### Problem
In the listing below, find each line with the string "Which" and report it.
--- START ---
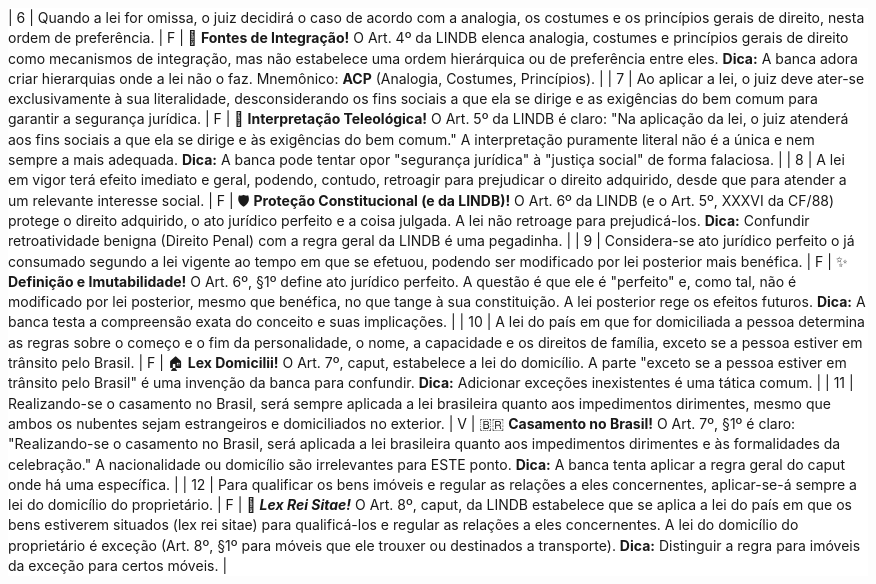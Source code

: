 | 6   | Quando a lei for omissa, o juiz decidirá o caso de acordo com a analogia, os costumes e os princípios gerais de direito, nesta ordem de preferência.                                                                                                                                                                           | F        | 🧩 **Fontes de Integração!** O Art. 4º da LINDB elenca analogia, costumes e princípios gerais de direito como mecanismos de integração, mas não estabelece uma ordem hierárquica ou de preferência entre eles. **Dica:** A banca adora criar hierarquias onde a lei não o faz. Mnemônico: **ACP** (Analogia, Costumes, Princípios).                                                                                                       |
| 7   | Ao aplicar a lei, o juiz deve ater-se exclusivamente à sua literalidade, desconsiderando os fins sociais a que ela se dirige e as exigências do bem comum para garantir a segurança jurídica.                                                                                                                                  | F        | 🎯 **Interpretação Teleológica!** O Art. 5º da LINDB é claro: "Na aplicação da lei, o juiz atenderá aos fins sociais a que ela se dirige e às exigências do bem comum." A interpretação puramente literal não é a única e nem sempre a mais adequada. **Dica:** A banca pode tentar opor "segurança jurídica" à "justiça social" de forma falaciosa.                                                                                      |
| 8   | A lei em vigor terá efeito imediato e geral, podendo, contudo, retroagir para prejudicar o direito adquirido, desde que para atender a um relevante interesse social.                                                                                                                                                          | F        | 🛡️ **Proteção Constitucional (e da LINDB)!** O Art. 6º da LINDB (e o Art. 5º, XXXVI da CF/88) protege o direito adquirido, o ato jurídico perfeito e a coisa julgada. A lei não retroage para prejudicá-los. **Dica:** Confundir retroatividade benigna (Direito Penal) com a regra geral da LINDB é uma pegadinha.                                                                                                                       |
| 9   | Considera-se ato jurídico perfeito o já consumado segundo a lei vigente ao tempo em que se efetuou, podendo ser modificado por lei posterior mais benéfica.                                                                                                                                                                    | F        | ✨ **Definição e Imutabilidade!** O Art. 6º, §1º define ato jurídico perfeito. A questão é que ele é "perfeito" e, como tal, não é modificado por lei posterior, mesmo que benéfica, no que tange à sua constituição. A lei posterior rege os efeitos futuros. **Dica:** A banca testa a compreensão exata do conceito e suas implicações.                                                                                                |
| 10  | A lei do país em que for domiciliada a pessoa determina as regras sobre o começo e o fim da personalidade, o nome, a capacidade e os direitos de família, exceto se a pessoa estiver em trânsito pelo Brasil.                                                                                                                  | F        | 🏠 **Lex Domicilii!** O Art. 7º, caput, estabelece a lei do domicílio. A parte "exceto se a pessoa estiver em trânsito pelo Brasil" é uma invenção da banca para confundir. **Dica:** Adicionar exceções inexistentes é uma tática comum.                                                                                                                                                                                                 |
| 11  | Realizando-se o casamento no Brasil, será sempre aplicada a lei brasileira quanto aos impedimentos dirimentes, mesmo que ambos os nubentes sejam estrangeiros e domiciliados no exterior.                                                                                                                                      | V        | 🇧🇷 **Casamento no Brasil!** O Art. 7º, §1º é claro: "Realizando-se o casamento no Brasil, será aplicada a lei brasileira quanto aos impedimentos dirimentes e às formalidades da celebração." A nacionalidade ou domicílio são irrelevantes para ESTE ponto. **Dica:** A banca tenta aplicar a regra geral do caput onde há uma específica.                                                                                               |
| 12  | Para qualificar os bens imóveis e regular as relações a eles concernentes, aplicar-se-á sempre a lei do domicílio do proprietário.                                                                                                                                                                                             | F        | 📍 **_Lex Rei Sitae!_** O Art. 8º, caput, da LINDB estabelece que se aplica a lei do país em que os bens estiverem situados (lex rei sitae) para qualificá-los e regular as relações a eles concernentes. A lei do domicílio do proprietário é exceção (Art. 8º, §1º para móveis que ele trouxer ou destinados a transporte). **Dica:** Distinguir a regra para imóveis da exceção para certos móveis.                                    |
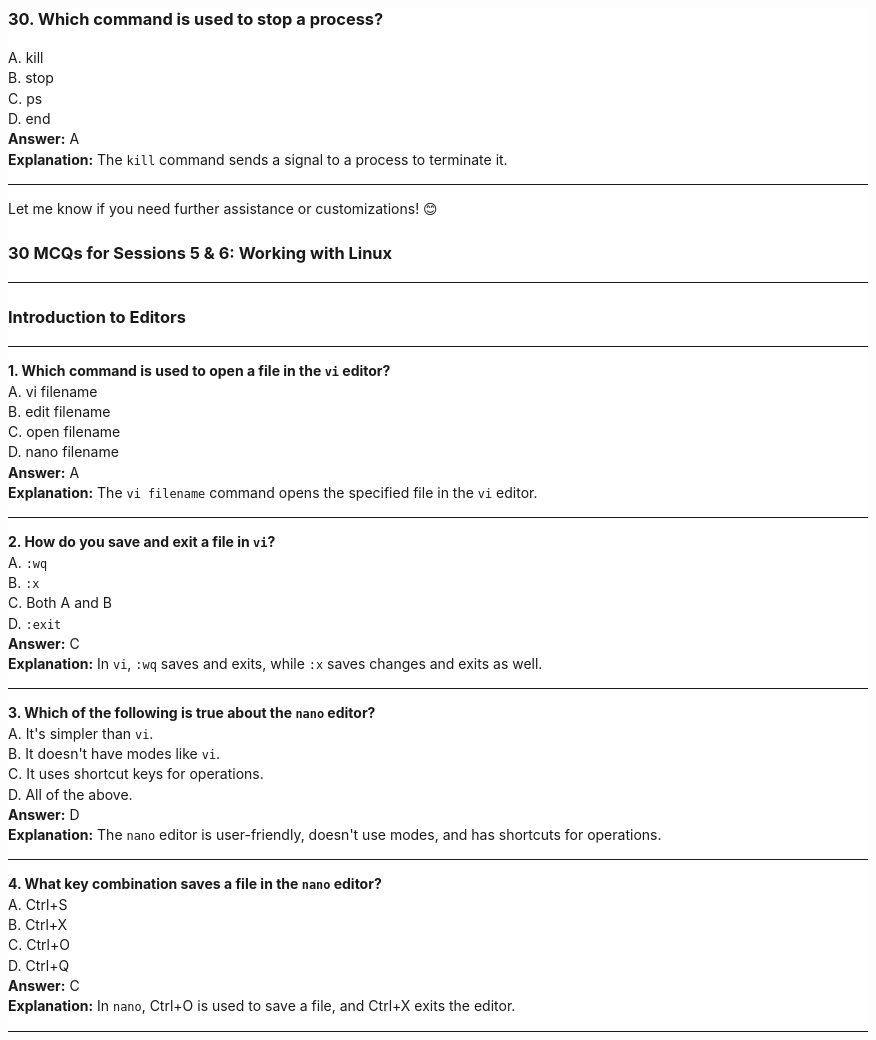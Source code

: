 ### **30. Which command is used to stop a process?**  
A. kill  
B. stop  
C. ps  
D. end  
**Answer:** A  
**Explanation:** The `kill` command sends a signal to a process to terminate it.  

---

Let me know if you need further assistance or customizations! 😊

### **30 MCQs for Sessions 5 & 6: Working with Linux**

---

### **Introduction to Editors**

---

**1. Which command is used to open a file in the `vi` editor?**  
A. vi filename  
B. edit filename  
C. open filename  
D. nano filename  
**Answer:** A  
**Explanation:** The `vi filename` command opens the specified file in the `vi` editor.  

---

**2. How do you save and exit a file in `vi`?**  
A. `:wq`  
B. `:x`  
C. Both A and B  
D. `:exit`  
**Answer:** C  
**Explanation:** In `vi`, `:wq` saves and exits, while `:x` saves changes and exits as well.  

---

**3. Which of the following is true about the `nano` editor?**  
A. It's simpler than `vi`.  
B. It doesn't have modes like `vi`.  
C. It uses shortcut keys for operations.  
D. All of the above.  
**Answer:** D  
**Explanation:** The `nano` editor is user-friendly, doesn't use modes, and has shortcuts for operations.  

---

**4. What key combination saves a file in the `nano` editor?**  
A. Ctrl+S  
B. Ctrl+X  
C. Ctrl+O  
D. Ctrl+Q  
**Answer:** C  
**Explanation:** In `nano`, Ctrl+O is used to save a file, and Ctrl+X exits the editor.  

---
--- END ---
### Your response
: ### **30. Which command is used to stop a process?**  
**1. Which command is used to open a file in the `vi` editor?**  
**3. Which of the following is true about the `nano` editor?**  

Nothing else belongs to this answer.